Mattress Owners

Jan 26, 2012 11:41

It was that hour on Sunday when lucky folks are hauling mattresses and chests of drawers from the Smolensk market down the Arbat.

Newlyweds and middle-class Soviet citizens are the primary purchasers of mattresses with springs. They carry them up-right, embracing them with both hands. How could they not embrace the sky-blue foundation of their happiness, dotted, as it is, with shiny, big-snouted flowers!

Citizens! Respect the mattress with springs and a sky-blue floral print! It is the family hearth, the alpha and omega of furnishings, the be-all and end-all of domestic comfort, the foundation of love, the father of the primus stove! How sweet it is to slumber to the democratic chimes of its springs! What pleasant dreams are had by him who falls asleep on its sky-blue ticking! What respect is enjoyed by every mattress-owner!

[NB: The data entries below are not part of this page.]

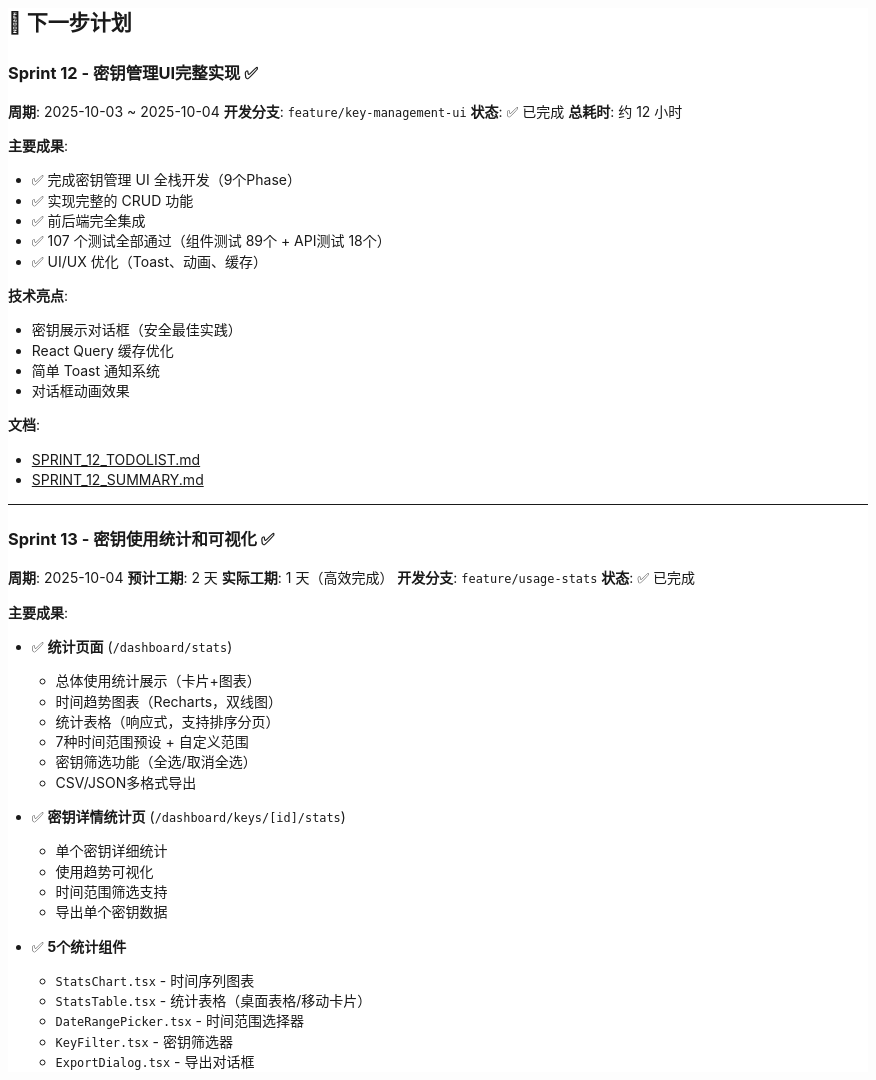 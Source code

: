 ## 🔄 下一步计划

### Sprint 12 - 密钥管理UI完整实现 ✅

**周期**: 2025-10-03 ~ 2025-10-04
**开发分支**: `feature/key-management-ui`
**状态**: ✅ 已完成
**总耗时**: 约 12 小时

**主要成果**:
- ✅ 完成密钥管理 UI 全栈开发（9个Phase）
- ✅ 实现完整的 CRUD 功能
- ✅ 前后端完全集成
- ✅ 107 个测试全部通过（组件测试 89个 + API测试 18个）
- ✅ UI/UX 优化（Toast、动画、缓存）

**技术亮点**:
- 密钥展示对话框（安全最佳实践）
- React Query 缓存优化
- 简单 Toast 通知系统
- 对话框动画效果

**文档**:
- [SPRINT_12_TODOLIST.md](./SPRINT_12_TODOLIST.md)
- [SPRINT_12_SUMMARY.md](./SPRINT_12_SUMMARY.md)

---

### Sprint 13 - 密钥使用统计和可视化 ✅

**周期**: 2025-10-04
**预计工期**: 2 天
**实际工期**: 1 天（高效完成）
**开发分支**: `feature/usage-stats`
**状态**: ✅ 已完成

**主要成果**:
- ✅ **统计页面** (`/dashboard/stats`)
  - 总体使用统计展示（卡片+图表）
  - 时间趋势图表（Recharts，双线图）
  - 统计表格（响应式，支持排序分页）
  - 7种时间范围预设 + 自定义范围
  - 密钥筛选功能（全选/取消全选）
  - CSV/JSON多格式导出

- ✅ **密钥详情统计页** (`/dashboard/keys/[id]/stats`)
  - 单个密钥详细统计
  - 使用趋势可视化
  - 时间范围筛选支持
  - 导出单个密钥数据

- ✅ **5个统计组件**
  - `StatsChart.tsx` - 时间序列图表
  - `StatsTable.tsx` - 统计表格（桌面表格/移动卡片）
  - `DateRangePicker.tsx` - 时间范围选择器
  - `KeyFilter.tsx` - 密钥筛选器
  - `ExportDialog.tsx` - 导出对话框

A man deprived of a mattress is pitiful. He doesn't exist. He doesn't pay taxes, he doesn't have a wife, his friends don't lend him money "until Wednesday," taxi drivers shout insulting words when he walks past, and girls laugh at him. They don't like idealists.

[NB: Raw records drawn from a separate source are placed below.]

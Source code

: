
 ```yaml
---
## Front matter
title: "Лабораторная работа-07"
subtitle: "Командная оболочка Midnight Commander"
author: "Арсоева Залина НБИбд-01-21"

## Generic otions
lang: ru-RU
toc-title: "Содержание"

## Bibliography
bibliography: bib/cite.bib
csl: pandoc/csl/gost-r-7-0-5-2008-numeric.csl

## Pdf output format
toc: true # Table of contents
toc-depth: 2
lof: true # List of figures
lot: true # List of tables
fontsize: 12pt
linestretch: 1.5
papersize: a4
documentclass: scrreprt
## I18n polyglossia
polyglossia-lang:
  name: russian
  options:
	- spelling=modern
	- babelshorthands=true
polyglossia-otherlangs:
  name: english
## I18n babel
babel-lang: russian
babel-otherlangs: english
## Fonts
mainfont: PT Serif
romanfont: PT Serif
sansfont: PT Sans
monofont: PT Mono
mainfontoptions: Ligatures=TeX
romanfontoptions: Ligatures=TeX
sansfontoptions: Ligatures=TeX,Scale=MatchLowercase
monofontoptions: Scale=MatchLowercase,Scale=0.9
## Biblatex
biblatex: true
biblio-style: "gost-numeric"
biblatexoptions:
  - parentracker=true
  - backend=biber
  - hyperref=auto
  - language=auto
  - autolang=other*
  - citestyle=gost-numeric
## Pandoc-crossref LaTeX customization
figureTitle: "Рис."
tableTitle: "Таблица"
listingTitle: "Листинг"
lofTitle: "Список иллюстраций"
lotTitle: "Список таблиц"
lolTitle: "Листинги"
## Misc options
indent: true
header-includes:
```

More often than not, a man deprived of a mattress will write poetry:It's pleasant to rest in a rocking chair
Under the soft chime of a Buhre clock.
Snowflakes whirl in the courtyard, where
Jackdaws, like dreams, fly past in a flock.
He writes these poems at the high counter of the telegraph office, holding up mattress-owners who've come on business to send telegrams.

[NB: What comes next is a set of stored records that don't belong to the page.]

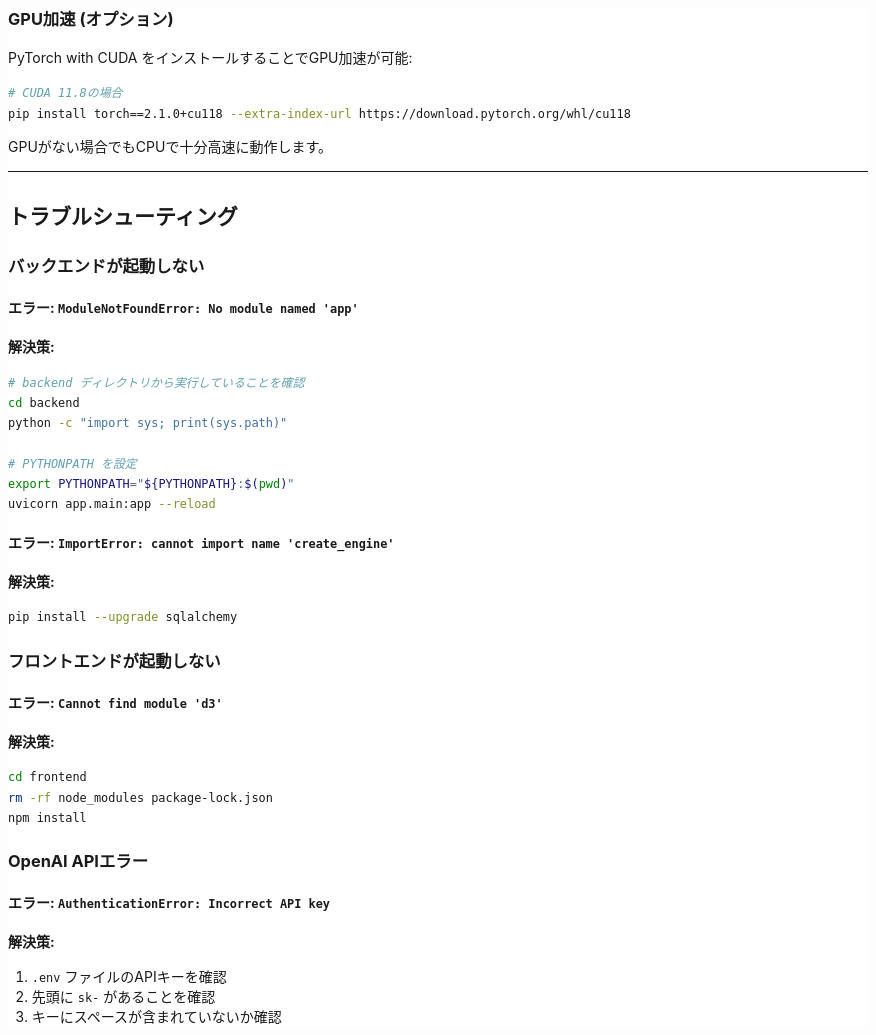 ### GPU加速 (オプション)

PyTorch with CUDA をインストールすることでGPU加速が可能:

```bash
# CUDA 11.8の場合
pip install torch==2.1.0+cu118 --extra-index-url https://download.pytorch.org/whl/cu118
```

GPUがない場合でもCPUで十分高速に動作します。

---

## トラブルシューティング

### バックエンドが起動しない

#### エラー: `ModuleNotFoundError: No module named 'app'`

**解決策:**
```bash
# backend ディレクトリから実行していることを確認
cd backend
python -c "import sys; print(sys.path)"

# PYTHONPATH を設定
export PYTHONPATH="${PYTHONPATH}:$(pwd)"
uvicorn app.main:app --reload
```

#### エラー: `ImportError: cannot import name 'create_engine'`

**解決策:**
```bash
pip install --upgrade sqlalchemy
```

### フロントエンドが起動しない

#### エラー: `Cannot find module 'd3'`

**解決策:**
```bash
cd frontend
rm -rf node_modules package-lock.json
npm install
```

### OpenAI APIエラー

#### エラー: `AuthenticationError: Incorrect API key`

**解決策:**
1. `.env` ファイルのAPIキーを確認
2. 先頭に `sk-` があることを確認
3. キーにスペースが含まれていないか確認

A mattress rends the fabric of people's lives. A kind of power is concealed in its upholstery and springs, a magnetic power that science has not yet explained. People and things alike flock to the inviting call of its springs. The tax inspector comes over, and girls. They all want to be friends with mattress-owners. The tax inspector does this for financial reasons, for the benefit of the state, while the girls do it selflessly, obeying the laws of nature.

The flowering of youth begins. The tax inspector, who has collected his taxes the way a bee collects the springtime's bribe, flies off to his local hive with a joyful buzzing. And the girls, who have receded like the tide, are replaced by a wife and a Yuvel No. 1 primus stove.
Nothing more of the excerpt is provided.